Where the records hold the string "definition", show the whole line it sits on.

** Opening GIVEN ENTRIES block **

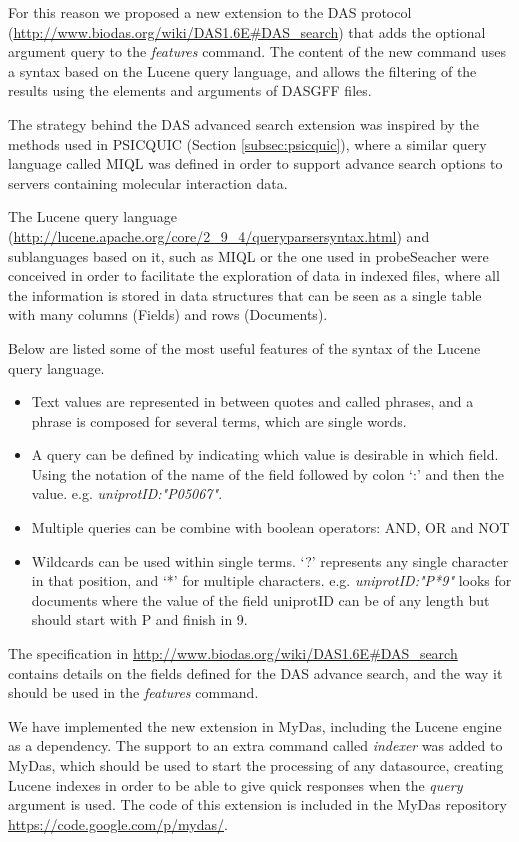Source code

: For this reason we proposed a new extension to the DAS protocol (\url{http://www.biodas.org/wiki/DAS1.6E#DAS\_search}) that adds the optional argument query to the \emph{features} command. The content of the new command uses a syntax based on the Lucene query language, and allows the filtering of the results using the elements and arguments of DASGFF files.

The strategy behind the DAS advanced search extension was inspired by the methods used in PSICQUIC (Section \ref{subsec:psicquic}), where a similar query language called MIQL was defined in order to support advance search options to servers containing molecular interaction data. 

The Lucene query language (\url{http://lucene.apache.org/core/2_9_4/queryparsersyntax.html}) and sublanguages based on it, such as MIQL or the one used in probeSeacher were conceived in order to facilitate the exploration of data in indexed files, where all the information is stored in data structures that can be seen as a single table with many columns (Fields) and rows (Documents). 

Below are listed some of the most useful features of the syntax of the Lucene query language. 
\begin{itemize}
\setlength\itemsep{-0.3em}
 \item Text values are represented in between quotes and called phrases, and a phrase is composed for several terms, which are single words.
 \item A query can be defined by indicating which value is desirable in which field. Using the notation of the name of the field followed by colon `:' and then the value. e.g. \emph{uniprotID:"P05067"}.
 \item Multiple queries can be combine with boolean operators: AND, OR and NOT
 \item Wildcards can be used within single terms. `?' represents any single character in that position, and `*' for multiple characters. e.g. \emph{uniprotID:"P*9"} looks for documents where the value of the field uniprotID can be of any length but should start with P and finish in 9.
\end{itemize}

The specification in \url{http://www.biodas.org/wiki/DAS1.6E#DAS\_search} contains details on the fields defined for the DAS advance search, and the way it should be used in the \emph{features} command.

We have implemented the new extension in MyDas, including the Lucene engine as a dependency. The support to an extra command called \emph{indexer} was added to MyDas, which should be used to start the processing of any datasource, creating Lucene indexes in order to be able to give quick responses when the \emph{query} argument is used. The code of this extension is included in the MyDas repository \url{https://code.google.com/p/mydas/}.


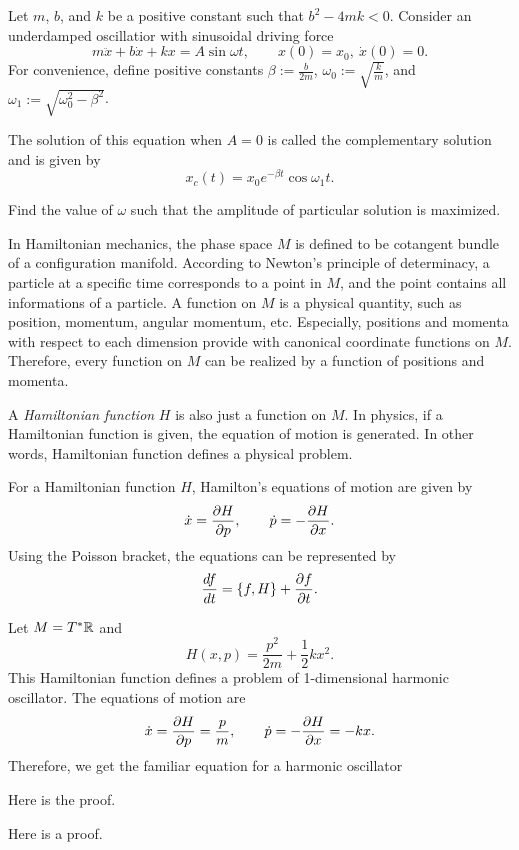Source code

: \documentclass{../prb}
\begin{document}
\begin{prb}
Let $m$, $b$, and $k$ be a positive constant such that $b^2-4mk<0$.
Consider an underdamped oscillatior with sinusoidal driving force
\[m\ddot x+b\dot x+kx=A\sin\omega t,\qquad x(0)=x_0,\ \dot x(0)=0.\]
For convenience, define positive constants $\beta:=\frac b{2m}$, $\omega_0:=\sqrt{\frac km}$, and $\omega_1:=\sqrt{\omega_0^2-\beta^2}$.

The solution of this equation when $A=0$ is called the complementary solution and is given by
\[x_c(t)=x_0e^{-\beta t}\cos\omega_1t.\]
\begin{cond}
\item
\item Find the value of $\omega$ such that the amplitude of particular solution is maximized.
\end{cond}
\end{prb}



\clearpage
In Hamiltonian mechanics, the phase space $M$ is defined to be cotangent bundle of a configuration manifold.
According to Newton's principle of determinacy, a particle at a specific time corresponds to a point in $M$, and the point contains all informations of a particle.
A function on $M$ is a physical quantity, such as position, momentum, angular momentum, etc.
Especially, positions and momenta with respect to each dimension provide with canonical coordinate functions on $M$.
Therefore, every function on $M$ can be realized by a function of positions and momenta.

A \emph{Hamiltonian function} $H$ is also just a function on $M$.
In physics, if a Hamiltonian function is given, the equation of motion is generated.
In other words, Hamiltonian function defines a physical problem.

\begin{defn}
For a Hamiltonian function $H$, Hamilton's equations of motion are given by
\[\dot x=\pd{H}{p},\qquad\dot p=-\pd{H}{x}.\]
Using the Poisson bracket, the equations can be represented by
\[\dd{f}{t} = \{f,H\} + \pd{f}{t}.\]
\end{defn}

\begin{prb}
Let $M=T^*\mathbb{R}$ and
\[H(x,p)=\frac{p^2}{2m}+\frac12kx^2.\]
This Hamiltonian function defines a problem of 1-dimensional harmonic oscillator.
The equations of motion are
\[\dot x=\pd{H}{p}=\frac pm,\qquad\dot p=-\pd{H}{x}=-kx.\]
Therefore, we get the familiar equation for a harmonic oscillator
\end{prb}
\begin{sol}
\item Here is the proof.
\item Here is a proof.
\end{sol}
\end{document}
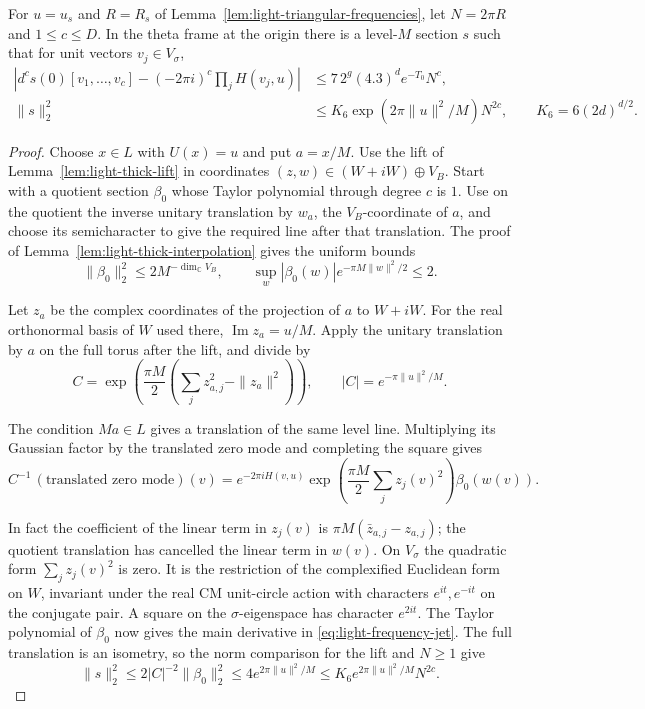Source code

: \begin{auxlemma}
\label{lem:light-frequency-column}
For \(u=u_s\) and \(R=R_s\) of
Lemma~\ref{lem:light-triangular-frequencies}, let \(N=2\pi R\)
and \(1\le c\le D\). In the theta frame at the origin there is a
level-\(M\) section \(s\) such that for unit vectors
\(v_j\in V_\sigma\),
\begin{align}
 \left|d^cs(0)[v_1,\ldots,v_c]
      -(-2\pi i)^c\prod_j H(v_j,u)\right|
      &\le 7\,2^g(4.3)^d e^{-T_0}N^c,
       \label{eq:light-frequency-jet}\\
 \|s\|_2^2 &\le K_6\exp(2\pi\|u\|^2/M)N^{2c},
 \qquad K_6=6(2d)^{d/2}.\nonumber
\end{align}
\end{auxlemma}
\begin{proof}
Choose \(x\in L\) with \(U(x)=u\) and put \(a=x/M\).
Use the lift of Lemma~\ref{lem:light-thick-lift} in coordinates
\((z,w)\in(W+iW)\oplus V_B\). Start with a quotient section
\(\beta_0\) whose Taylor polynomial through degree \(c\) is
\(1\). Use on the quotient the inverse unitary translation by
\(w_a\), the \(V_B\)-coordinate of \(a\), and choose its
semicharacter to give the required line after that translation.
The proof of Lemma~\ref{lem:light-thick-interpolation}
gives the uniform bounds
\[
 \|\beta_0\|_2^2\le 2M^{-\dim_{\mathbb C}V_B},\qquad
 \sup_w |\beta_0(w)|e^{-\pi M\|w\|^2/2}\le2 .
\]

Let \(z_a\) be the complex coordinates of the projection of
\(a\) to \(W+iW\). For the real orthonormal basis of \(W\) used
there, \(\operatorname{Im}z_a=u/M\). Apply the unitary translation
by \(a\) on the full torus after the lift, and divide by
\[
 C=\exp\!\left(\frac{\pi M}{2}
                 \left(\sum_j z_{a,j}^2-\|z_a\|^2\right)\right),
 \qquad |C|=e^{-\pi\|u\|^2/M}.
\]

The condition \(Ma\in L\) gives a translation of the same level
line. Multiplying its Gaussian factor by the translated zero mode
and completing the square gives
\[
   C^{-1}\,(\text{translated zero mode})(v)
    =e^{-2\pi i H(v,u)}
       \exp\!\left(\frac{\pi M}{2}\sum_j z_j(v)^2\right)
       \beta_0(w(v)).
\]

In fact the coefficient of the linear term in \(z_j(v)\) is
\(\pi M(\bar z_{a,j}-z_{a,j})\); the quotient translation has
cancelled the linear term in \(w(v)\). On \(V_\sigma\) the
quadratic form \(\sum_j z_j(v)^2\) is zero. It is the restriction
of the complexified Euclidean form on \(W\), invariant under the
real CM unit-circle action with characters \(e^{it},e^{-it}\)
on the conjugate pair. A square on the \(\sigma\)-eigenspace
has character \(e^{2it}\). The Taylor polynomial of \(\beta_0\)
now gives the main derivative in \eqref{eq:light-frequency-jet}.
The full translation is an isometry, so the norm comparison for the
lift and \(N\ge1\) give
\[
 \|s\|_2^2\le2|C|^{-2}\|\beta_0\|_2^2
             \le4e^{2\pi\|u\|^2/M}\le K_6e^{2\pi\|u\|^2/M}N^{2c}.
\]


\end{proof}
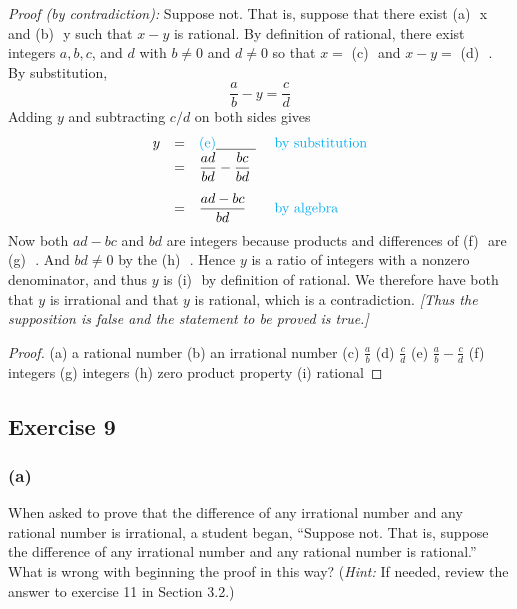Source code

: \documentclass[14pt]{extarticle}
\newcommand{\dps}{\displaystyle}
\newcommand{\fbl}{\underline{\hspace{1cm}}\,\,}
\newcommand{\cy}{\color{cyan}}
\begin{document}
    {\it Proof (by contradiction):} Suppose not. That is, suppose that there exist {\cy (a)} \fbl x and {\cy (b)} \fbl y such that $x - y$ is rational. By definition of rational, there exist integers $a, b, c$, and $d$ with $b \neq 0$ and $d \neq 0$ so that $x =$ {\cy (c)} \fbl and $x - y =$ {\cy (d)} \fbl. By substitution,
\[
    \frac{a}{b} - y = \frac{c}{d}
\]
Adding $y$ and subtracting $c/d$ on both sides gives
\[
    \begin{array}{rcll}
        y & = & \text{\cy (e)} \fbl               & \text{\cy by substitution} \\
        \vspace{0.3cm}
          & = & \dps\frac{ad}{bd} - \frac{bc}{bd} &                            \\
          & = & \dps\frac{ad - bc}{bd}            & \text{\cy by algebra}      \\
    \end{array}
\]
Now both $ad - bc$ and $bd$ are integers because products and differences of {\cy (f)} \fbl are {\cy (g)} \fbl. And $bd \neq 0$ by the {\cy (h)} \fbl. Hence $y$ is a ratio of integers with a nonzero denominator, and thus $y$ is {\cy (i)} \fbl by definition of rational. We therefore have both that $y$ is irrational and that $y$ is rational, which is a contradiction. {\it[Thus the supposition is false and the
            statement to be proved is true.]}

\begin{proof}
    (a) a rational number
    (b) an irrational number
    (c) $\frac{a}{b}$
    (d) $\frac{c}{d}$
    (e) $\frac{a}{b} - \frac{c}{d}$
    (f) integers
    (g) integers
    (h) zero product property
    (i) rational
\end{proof}

\subsection{Exercise 9}

\subsubsection{(a)}
When asked to prove that the difference of any irrational number and any rational number is irrational, a student began, “Suppose not. That is, suppose the difference of any irrational number and any rational number is rational.” What is wrong with beginning the proof in this way? ({\it Hint:} If needed, review the answer to exercise 11 in Section 3.2.)
\end{document}
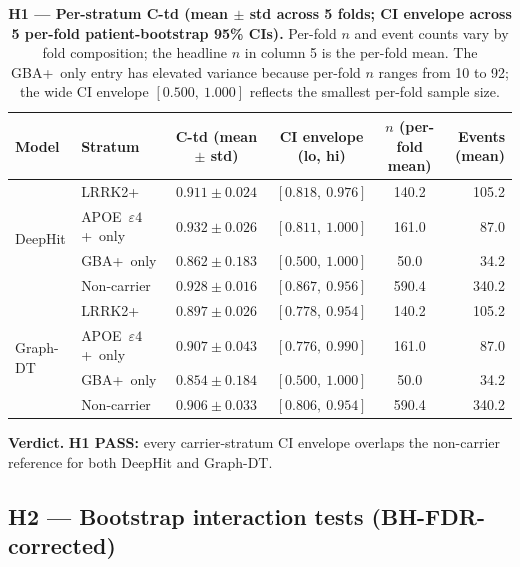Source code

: \documentclass[11pt]{article}
\begin{document}
\begin{table}[h!]
\centering
\caption{\textbf{H1 --- Per-stratum C-td (mean $\pm$ std across 5 folds; CI envelope across 5 per-fold patient-bootstrap 95\% CIs).} Per-fold $n$ and event counts vary by fold composition; the headline $n$ in column 5 is the per-fold mean. The GBA+~only entry has elevated variance because per-fold $n$ ranges from 10 to 92; the wide CI envelope $[0.500,\ 1.000]$ reflects the smallest per-fold sample size.}
\label{tab:s3_h1_ctd}
\begin{tabular}{llcccr}
\toprule
\textbf{Model} & \textbf{Stratum} & \textbf{C-td (mean $\pm$ std)} & \textbf{CI envelope (lo, hi)} & \textbf{$n$ (per-fold mean)} & \textbf{Events (mean)} \\
\midrule
\multirow{4}{*}{DeepHit}
  & LRRK2+        & $0.911 \pm 0.024$ & $[0.818,\ 0.976]$ & 140.2 & 105.2 \\
  & APOE~$\varepsilon4$+~only & $0.932 \pm 0.026$ & $[0.811,\ 1.000]$ & 161.0 & 87.0 \\
  & GBA+~only     & $0.862 \pm 0.183$ & $[0.500,\ 1.000]$ & 50.0  & 34.2 \\
  & Non-carrier   & $0.928 \pm 0.016$ & $[0.867,\ 0.956]$ & 590.4 & 340.2 \\
\midrule
\multirow{4}{*}{Graph-DT}
  & LRRK2+        & $0.897 \pm 0.026$ & $[0.778,\ 0.954]$ & 140.2 & 105.2 \\
  & APOE~$\varepsilon4$+~only & $0.907 \pm 0.043$ & $[0.776,\ 0.990]$ & 161.0 & 87.0 \\
  & GBA+~only     & $0.854 \pm 0.184$ & $[0.500,\ 1.000]$ & 50.0  & 34.2 \\
  & Non-carrier   & $0.906 \pm 0.033$ & $[0.806,\ 0.954]$ & 590.4 & 340.2 \\
\bottomrule
\end{tabular}
\end{table}

\noindent\textbf{Verdict.} \textbf{H1 PASS:} every carrier-stratum CI envelope overlaps the non-carrier reference for both DeepHit and Graph-DT.

\subsection*{H2 --- Bootstrap interaction tests (BH-FDR-corrected)}
\end{document}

** Closing GIVEN ENTRIES block **

## [REPLY]
    {\it Proof (by contradiction):} Suppose not. That is, suppose that there exist {\cy (a)} \fbl x and {\cy (b)} \fbl y such that $x - y$ is rational. By definition of rational, there exist integers $a, b, c$, and $d$ with $b \neq 0$ and $d \neq 0$ so that $x =$ {\cy (c)} \fbl and $x - y =$ {\cy (d)} \fbl. By substitution,
Now both $ad - bc$ and $bd$ are integers because products and differences of {\cy (f)} \fbl are {\cy (g)} \fbl. And $bd \neq 0$ by the {\cy (h)} \fbl. Hence $y$ is a ratio of integers with a nonzero denominator, and thus $y$ is {\cy (i)} \fbl by definition of rational. We therefore have both that $y$ is irrational and that $y$ is rational, which is a contradiction. {\it[Thus the supposition is false and the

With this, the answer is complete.